▶ [Task brief]:
Throughout the entries below, report every line where "Path" is found.

▶ [Data to examine]:
= Beginning of Section =

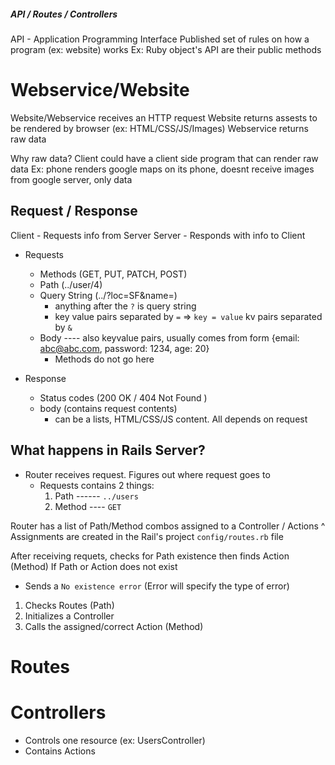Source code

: ##### API / Routes / Controllers

API - Application Programming Interface
Published set of rules on how a program (ex: website) works
  Ex: Ruby object's API are their public methods

# Webservice/Website
Website/Webservice receives an HTTP request
  Website returns assests to be rendered by browser (ex: HTML/CSS/JS/Images)
  Webservice returns raw data

Why raw data? 
Client could have a client side program that can render raw data
  Ex: phone renders google maps on its phone, doesnt receive images from google server, only data


## Request / Response
Client - Requests info from Server
Server - Responds with info to Client

+ Requests
  - Methods (GET, PUT, PATCH, POST)
  - Path (../user/4)
  - Query String (../?loc=SF&name=) 
    - anything after the `?` is query string
    - key value pairs separated by `=` => `key = value`
      kv pairs separated by `&`
  - Body ---- also keyvalue pairs, usually comes from form
    {email: abc@abc.com, password: 1234, age: 20}
    - Methods do not go here

+ Response
  - Status codes (200 OK / 404 Not Found )
  - body (contains request contents)
    - can be a lists, HTML/CSS/JS content. All depends on request


## What happens in Rails Server?

+ Router receives request. Figures out where request goes to
  - Requests contains 2 things:
    1. Path ------  `../users`
    2. Method ----  `GET`

Router has a list of Path/Method combos assigned to a Controller / Actions
^ Assignments are created in the Rail's project `config/routes.rb` file

After receiving requets, checks for Path existence then finds Action (Method)
If Path or Action does not exist
  - Sends a `No existence error` (Error will specify the type of error)

1. Checks Routes (Path)
2. Initializes a Controller
3. Calls the assigned/correct Action (Method)

# Routes

# Controllers 
- Controls one resource (ex: UsersController)
- Contains Actions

= End of Section =

▶ [Answer area]:
  - Path (../user/4)
    1. Path ------  `../users`
Router has a list of Path/Method combos assigned to a Controller / Actions
After receiving requets, checks for Path existence then finds Action (Method)
If Path or Action does not exist
1. Checks Routes (Path)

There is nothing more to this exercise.